An early morning rapid response or code blue gets you more alert than coffee ever will 😉 That’s what happened one fine morning years ago when my pager beeped a rapid response alert on the pulmonary-acute unit. Made it to the bedside fast enough while sipping the last sips of my coffee.
This was a elderly lady placed on BiPAP device overnight for COPD exacerbation from pneumonia & sleep apnea history. Her oxygen saturations had dropped acutely that morning and was now needing a FiO2 of 70% (up from 40% overnight ). We took her off BiPAP, switched to a Non-rebreather mask. She was still sleepy from the night, in mild respiratory distress but following commands. . Lung sounds seemed mildly reduced on the right, but no stridor, wheezing or rales were heard. No vomitus was noted in mask & mouth, her dentures were on the table (dentures can sometimes get aspirated). Legs were without edema. Fingers were warm with good capillary refill & the finger pulse-oximeter monitor showed a good reliable O2 saturation tracing.
A urgent Chest X-Ray showed an improving pnuemonia without new effusions or pneumothorax. Blood pressure was normal, Heart rate in 90s, no fever. Referring to our visual mnemonic to quickly recall causes of acute dyspnea / hypoxia – Could this be PE given the acuity ? Good thought , but with a normal blood pressure, Heart rate without acute elevation, lets also think of other possible causes too before thinking a Chest CT Angiogram. What else can a Chest Xray not see ? Yes- Mucous Plugs / thick secretions !!!
We had our Respiratory therapist thoroughly deep-suction her oropharyngeal cavity. Lo & Behold – a chunk of mucoid-looking sticky secretions was suctioned out & her oxygen saturations improved almost immediately. She was given chest physiotherapy and expectorants to help cough up more, her bedtime benadryl was stopped and nurse was advised suctioning frequently. The BiPAP pressure had forced a thick blob of oral secretions down her throat ! Luckily it was suctioned before it made it her deeper airways and saved her a Bronchoscopy. Thick secretions can have many causes, but be aware that they can also be a side-effect of CPAP / BiPAP devices.

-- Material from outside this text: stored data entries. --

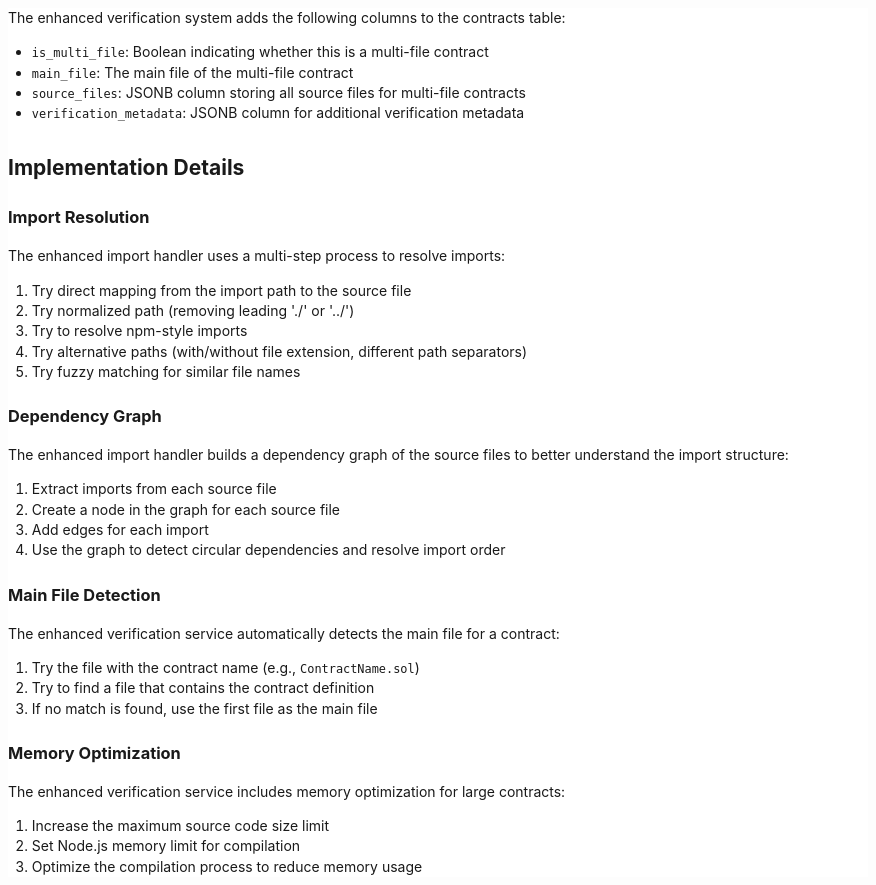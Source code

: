 The enhanced verification system adds the following columns to the contracts table:

- `is_multi_file`: Boolean indicating whether this is a multi-file contract
- `main_file`: The main file of the multi-file contract
- `source_files`: JSONB column storing all source files for multi-file contracts
- `verification_metadata`: JSONB column for additional verification metadata

## Implementation Details

### Import Resolution

The enhanced import handler uses a multi-step process to resolve imports:

1. Try direct mapping from the import path to the source file
2. Try normalized path (removing leading './' or '../')
3. Try to resolve npm-style imports
4. Try alternative paths (with/without file extension, different path separators)
5. Try fuzzy matching for similar file names

### Dependency Graph

The enhanced import handler builds a dependency graph of the source files to better understand the import structure:

1. Extract imports from each source file
2. Create a node in the graph for each source file
3. Add edges for each import
4. Use the graph to detect circular dependencies and resolve import order

### Main File Detection

The enhanced verification service automatically detects the main file for a contract:

1. Try the file with the contract name (e.g., `ContractName.sol`)
2. Try to find a file that contains the contract definition
3. If no match is found, use the first file as the main file

### Memory Optimization

The enhanced verification service includes memory optimization for large contracts:

1. Increase the maximum source code size limit
2. Set Node.js memory limit for compilation
3. Optimize the compilation process to reduce memory usage
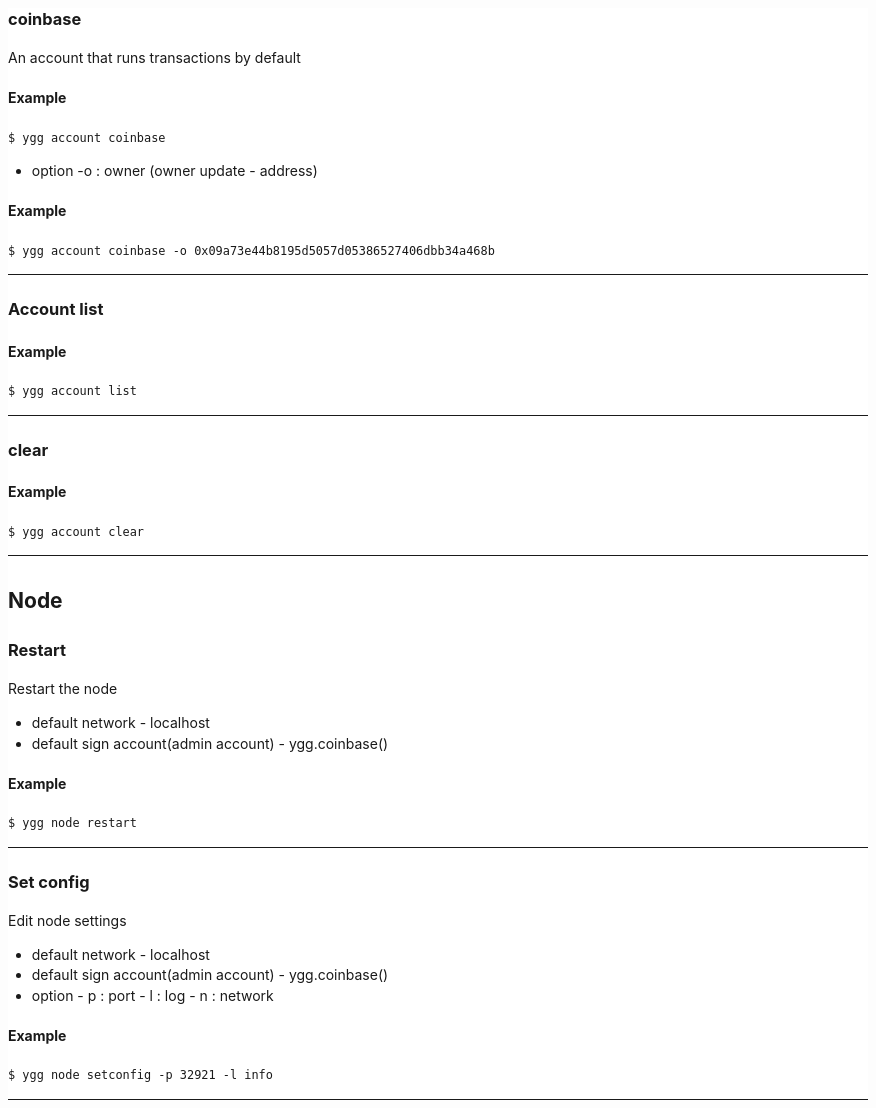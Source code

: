 ### coinbase
An account that runs transactions by default
#### Example
```
$ ygg account coinbase
```
- option -o : owner (owner update - address)
#### Example
```
$ ygg account coinbase -o 0x09a73e44b8195d5057d05386527406dbb34a468b
```
- - -

### Account list
#### Example
```
$ ygg account list
```
- - -

### clear
#### Example
```
$ ygg account clear
```
- - -

## Node
### Restart
Restart the node
- default network - localhost
- default sign account(admin account) - ygg.coinbase()

#### Example
```
$ ygg node restart
```
- - -

### Set config
Edit node settings
- default network - localhost
- default sign account(admin account) - ygg.coinbase()
- option - p : port
         - l : log
         - n : network

#### Example
```
$ ygg node setconfig -p 32921 -l info
```
- - -
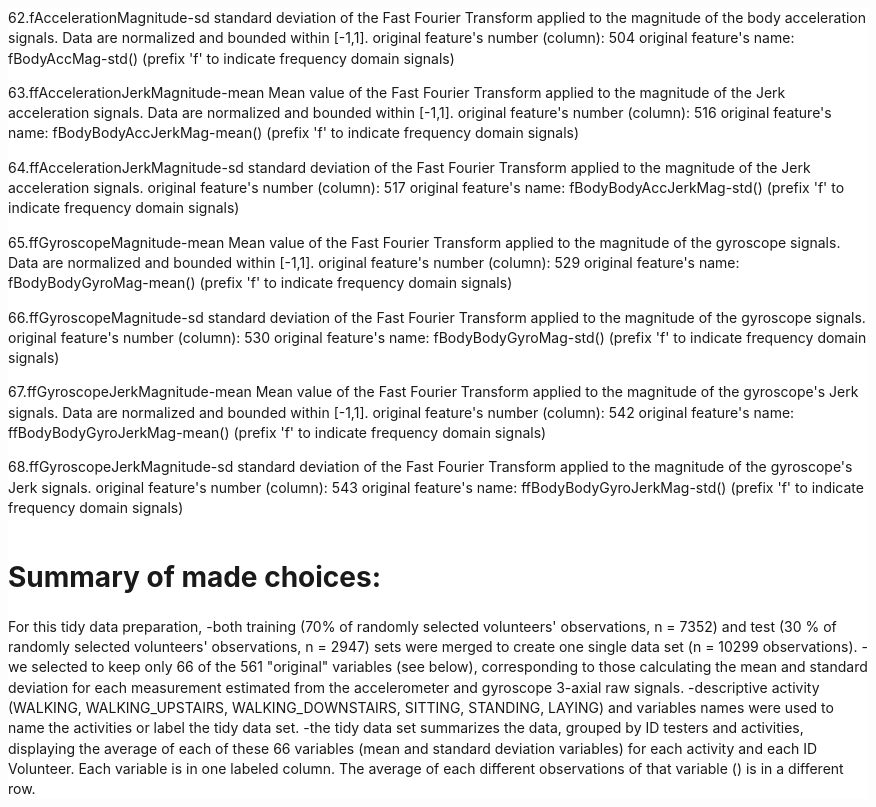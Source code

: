 62.fAccelerationMagnitude-sd
      standard deviation of the Fast Fourier Transform applied to the magnitude of the body acceleration signals.
      Data are normalized and bounded within [-1,1].
      original feature's number (column): 504
      original feature's name: fBodyAccMag-std() (prefix 'f' to indicate frequency domain signals) 

63.ffAccelerationJerkMagnitude-mean
      Mean value of the Fast Fourier Transform applied to the magnitude of the Jerk acceleration signals.
      Data are normalized and bounded within [-1,1].
      original feature's number (column): 516
      original feature's name: fBodyBodyAccJerkMag-mean() (prefix 'f' to indicate frequency domain signals) 

64.ffAccelerationJerkMagnitude-sd
      standard deviation of the Fast Fourier Transform applied to the magnitude of the Jerk acceleration signals.
      original feature's number (column): 517
      original feature's name: fBodyBodyAccJerkMag-std() (prefix 'f' to indicate frequency domain signals) 

65.ffGyroscopeMagnitude-mean
      Mean value of the Fast Fourier Transform applied to the magnitude of the gyroscope signals.
      Data are normalized and bounded within [-1,1].
      original feature's number (column): 529
      original feature's name: fBodyBodyGyroMag-mean() (prefix 'f' to indicate frequency domain signals) 

66.ffGyroscopeMagnitude-sd
      standard deviation of the Fast Fourier Transform applied to the magnitude of the gyroscope signals.
      original feature's number (column): 530
      original feature's name: fBodyBodyGyroMag-std() (prefix 'f' to indicate frequency domain signals) 

67.ffGyroscopeJerkMagnitude-mean
      Mean value of the Fast Fourier Transform applied to the magnitude of the gyroscope's Jerk signals.
      Data are normalized and bounded within [-1,1].
      original feature's number (column): 542
      original feature's name: ffBodyBodyGyroJerkMag-mean() (prefix 'f' to indicate frequency domain signals) 

68.ffGyroscopeJerkMagnitude-sd
      standard deviation of the Fast Fourier Transform applied to the magnitude of the gyroscope's Jerk signals.
      original feature's number (column): 543
      original feature's name: ffBodyBodyGyroJerkMag-std() (prefix 'f' to indicate frequency domain signals) 


Summary of made choices:
========================
For this tidy data preparation, 
-both training (70% of randomly selected volunteers' observations, n = 7352) and test (30 % of randomly selected volunteers' observations, n = 2947) sets were merged to create one single data set (n = 10299 observations).
-we selected to keep only 66 of the 561 "original" variables (see below), corresponding to those calculating the mean and standard deviation for each measurement estimated from the accelerometer and gyroscope 3-axial raw signals.
-descriptive activity (WALKING, WALKING_UPSTAIRS, WALKING_DOWNSTAIRS, SITTING, STANDING, LAYING) and variables names were used to name the activities or label the tidy data set.
-the tidy data set summarizes the data, grouped by ID testers and activities, displaying the average of each of these 66 variables (mean and standard deviation variables) for each activity and each ID Volunteer. Each variable is in one labeled column. The average of each different observations of that variable () is in a different row.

💡 In any clinical situation, always rule out issues with easy fixes first to save time and money
💡 Our ‘Direction of pathology” based visual mnemonic is decent one to go over differential diagnosis quickly in the setting of acute respiratory distress
💡 Thick oral secretions can potentially be fatal . Besides good oral hygeine and suctioning , evaluate other causes to minimize risk of thick oral secretions.